- **Exercise**
Extract word for word the lines of the listing from its start to the line holding "grafana 虽然已经内置", both ends kept; pictures are not part of the copy.
───── Given entries
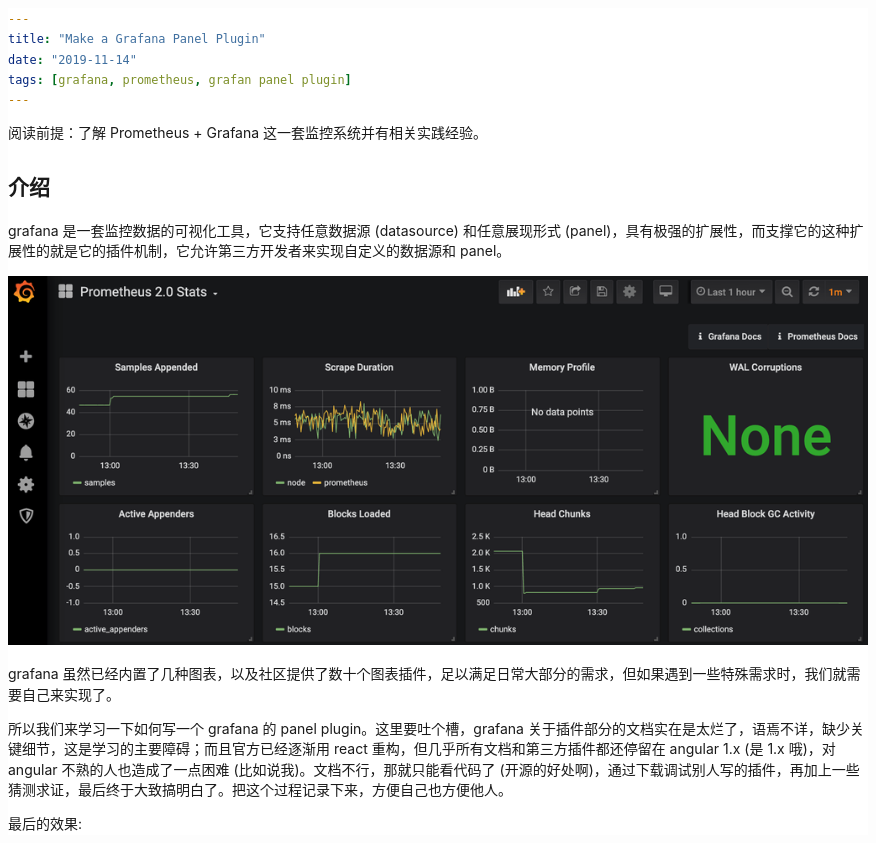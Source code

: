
 ```yaml
---
title: "Make a Grafana Panel Plugin"
date: "2019-11-14"
tags: [grafana, prometheus, grafan panel plugin]
---
```


阅读前提：了解 Prometheus + Grafana 这一套监控系统并有相关实践经验。

## 介绍

grafana 是一套监控数据的可视化工具，它支持任意数据源 (datasource) 和任意展现形式 (panel)，具有极强的扩展性，而支撑它的这种扩展性的就是它的插件机制，它允许第三方开发者来实现自定义的数据源和 panel。

![](./assets/grafana-dashboard.png)

grafana 虽然已经内置了几种图表，以及社区提供了数十个图表插件，足以满足日常大部分的需求，但如果遇到一些特殊需求时，我们就需要自己来实现了。

所以我们来学习一下如何写一个 grafana 的 panel plugin。这里要吐个槽，grafana 关于插件部分的文档实在是太烂了，语焉不详，缺少关键细节，这是学习的主要障碍；而且官方已经逐渐用 react 重构，但几乎所有文档和第三方插件都还停留在 angular 1.x (是 1.x 哦)，对 angular 不熟的人也造成了一点困难 (比如说我)。文档不行，那就只能看代码了 (开源的好处啊)，通过下载调试别人写的插件，再加上一些猜测求证，最后终于大致搞明白了。把这个过程记录下来，方便自己也方便他人。

最后的效果:
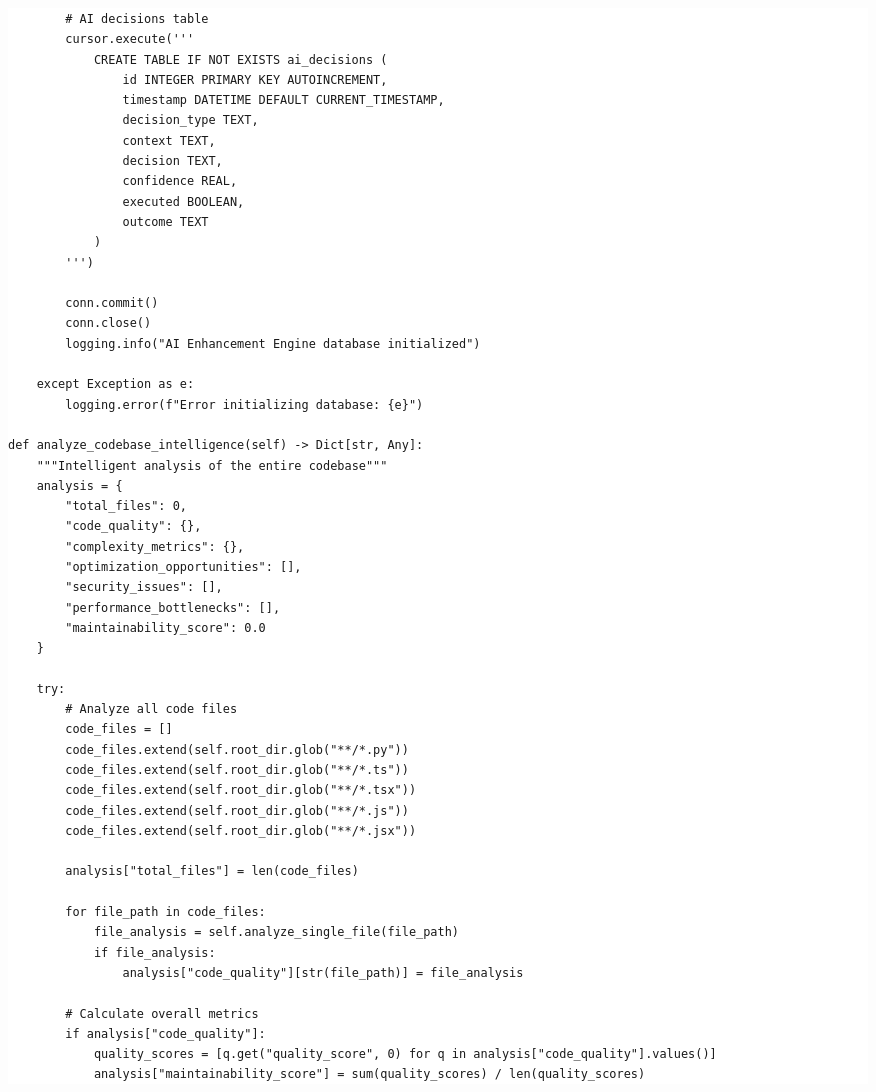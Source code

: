             # AI decisions table
            cursor.execute('''
                CREATE TABLE IF NOT EXISTS ai_decisions (
                    id INTEGER PRIMARY KEY AUTOINCREMENT,
                    timestamp DATETIME DEFAULT CURRENT_TIMESTAMP,
                    decision_type TEXT,
                    context TEXT,
                    decision TEXT,
                    confidence REAL,
                    executed BOOLEAN,
                    outcome TEXT
                )
            ''')
            
            conn.commit()
            conn.close()
            logging.info("AI Enhancement Engine database initialized")
            
        except Exception as e:
            logging.error(f"Error initializing database: {e}")
    
    def analyze_codebase_intelligence(self) -> Dict[str, Any]:
        """Intelligent analysis of the entire codebase"""
        analysis = {
            "total_files": 0,
            "code_quality": {},
            "complexity_metrics": {},
            "optimization_opportunities": [],
            "security_issues": [],
            "performance_bottlenecks": [],
            "maintainability_score": 0.0
        }
        
        try:
            # Analyze all code files
            code_files = []
            code_files.extend(self.root_dir.glob("**/*.py"))
            code_files.extend(self.root_dir.glob("**/*.ts"))
            code_files.extend(self.root_dir.glob("**/*.tsx"))
            code_files.extend(self.root_dir.glob("**/*.js"))
            code_files.extend(self.root_dir.glob("**/*.jsx"))
            
            analysis["total_files"] = len(code_files)
            
            for file_path in code_files:
                file_analysis = self.analyze_single_file(file_path)
                if file_analysis:
                    analysis["code_quality"][str(file_path)] = file_analysis
            
            # Calculate overall metrics
            if analysis["code_quality"]:
                quality_scores = [q.get("quality_score", 0) for q in analysis["code_quality"].values()]
                analysis["maintainability_score"] = sum(quality_scores) / len(quality_scores)
            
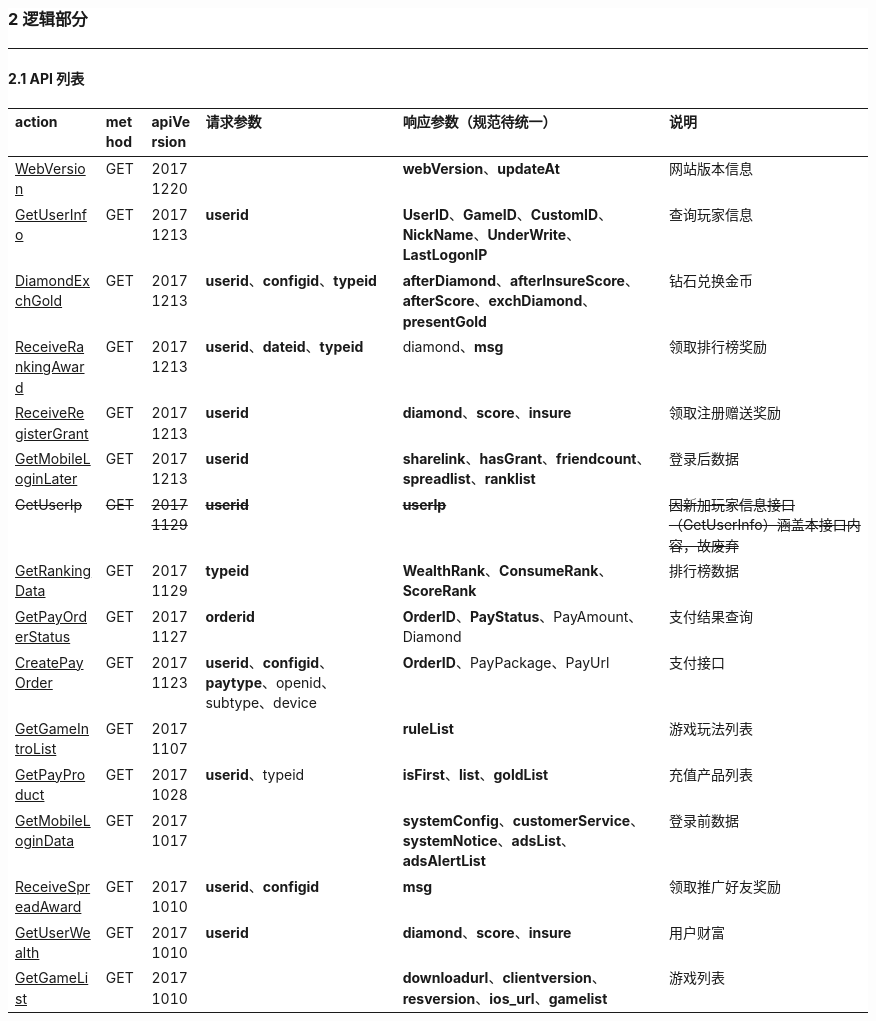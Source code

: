 ### 2 逻辑部分

---

#### 2.1 API 列表

| action                                                                         | method  | apiVersion   | 请求参数                                                       | 响应参数（规范待统一）                                                                   | 说明                                                        |
| :----------------------------------------------------------------------------- | :------ | :----------- | :------------------------------------------------------------- | :--------------------------------------------------------------------------------------- | :---------------------------------------------------------- |
| [WebVersion](#h5-2-2-17-getuserinfo "WebVersion")                              | GET     | 20171220     |                                                                | **webVersion**、**updateAt**                                                             | 网站版本信息                                                |
| [GetUserInfo](#h5-2-2-4-getuserinfo "GetUserInfo")                             | GET     | 20171213     | **userid**                                                     | **UserID**、**GameID**、**CustomID**、**NickName**、**UnderWrite**、**LastLogonIP**      | 查询玩家信息                                                |
| [DiamondExchGold](#h5-2-2-16-diamondexchgold "DiamondExchGold")                | GET     | 20171213     | **userid**、**configid**、**typeid**                           | **afterDiamond**、**afterInsureScore**、**afterScore**、**exchDiamond**、**presentGold** | 钻石兑换金币                                                |
| [ReceiveRankingAward](#h5-2-2-11-receiverankingaward "ReceiveRankingAward")    | GET     | 20171213     | **userid**、**dateid**、**typeid**                             | diamond、**msg**                                                                         | 领取排行榜奖励                                              |
| [ReceiveRegisterGrant](#h5-2-2-10-receiveregistergrant "ReceiveRegisterGrant") | GET     | 20171213     | **userid**                                                     | **diamond**、**score**、**insure**                                                       | 领取注册赠送奖励                                            |
| [GetMobileLoginLater](#h5-2-2-8-getmobileloginlater "GetMobileLoginLater")     | GET     | 20171213     | **userid**                                                     | **sharelink**、**hasGrant**、**friendcount**、**spreadlist**、**ranklist**               | 登录后数据                                                  |
| ~~GetUserIp~~                                                                  | ~~GET~~ | ~~20171129~~ | ~~**userid**~~                                                 | ~~**userIp**~~                                                                           | ~~因新加玩家信息接口（GetUserInfo）涵盖本接口内容，故废弃~~ |
| [GetRankingData](#h5-2-2-3-getrankingdata "GetRankingData")                    | GET     | 20171129     | **typeid**                                                     | **WealthRank**、**ConsumeRank**、**ScoreRank**                                           | 排行榜数据                                                  |
| [GetPayOrderStatus](#h5-2-2-2-getpayorderstatus "GetPayOrderStatus")           | GET     | 20171127     | **orderid**                                                    | **OrderID**、**PayStatus**、PayAmount、Diamond                                           | 支付结果查询                                                |
| [CreatePayOrder](#h5-2-2-1-createpayorder "CreatePayOrder")                    | GET     | 20171123     | **userid**、**configid**、**paytype**、openid、subtype、device | **OrderID**、PayPackage、PayUrl                                                          | 支付接口                                                    |
| [GetGameIntroList](#h5-2-2-5-getgameintrolist "GetGameIntroList")              | GET     | 20171107     |                                                                | **ruleList**                                                                             | 游戏玩法列表                                                |
| [GetPayProduct](#h5-2-2-6-getpayproduct "GetPayProduct")                       | GET     | 20171028     | **userid**、typeid                                             | **isFirst**、**list**、**goldList**                                                      | 充值产品列表                                                |
| [GetMobileLoginData](#h5-2-2-7-getmobilelogindata "GetMobileLoginData")        | GET     | 20171017     |                                                                | **systemConfig**、**customerService**、**systemNotice**、**adsList**、**adsAlertList**   | 登录前数据                                                  |
| [ReceiveSpreadAward](#h5-2-2-9-receivespreadaward "ReceiveSpreadAward")        | GET     | 20171010     | **userid**、**configid**                                       | **msg**                                                                                  | 领取推广好友奖励                                            |
| [GetUserWealth](#h5-2-2-12-getuserwealth "GetUserWealth")                      | GET     | 20171010     | **userid**                                                     | **diamond**、**score**、**insure**                                                       | 用户财富                                                    |
| [GetGameList](#h5-2-2-13-getgamelist "GetGameList")                            | GET     | 20171010     |                                                                | **downloadurl**、**clientversion**、**resversion**、**ios_url**、**gamelist**            | 游戏列表                                                    |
──────────
- **Response to the task**
Source code

:
 ```yaml
---
title: "Make a Grafana Panel Plugin"
date: "2019-11-14"
tags: [grafana, prometheus, grafan panel plugin]
---
```


阅读前提：了解 Prometheus + Grafana 这一套监控系统并有相关实践经验。

## 介绍

grafana 是一套监控数据的可视化工具，它支持任意数据源 (datasource) 和任意展现形式 (panel)，具有极强的扩展性，而支撑它的这种扩展性的就是它的插件机制，它允许第三方开发者来实现自定义的数据源和 panel。

![](./assets/grafana-dashboard.png)

grafana 虽然已经内置了几种图表，以及社区提供了数十个图表插件，足以满足日常大部分的需求，但如果遇到一些特殊需求时，我们就需要自己来实现了。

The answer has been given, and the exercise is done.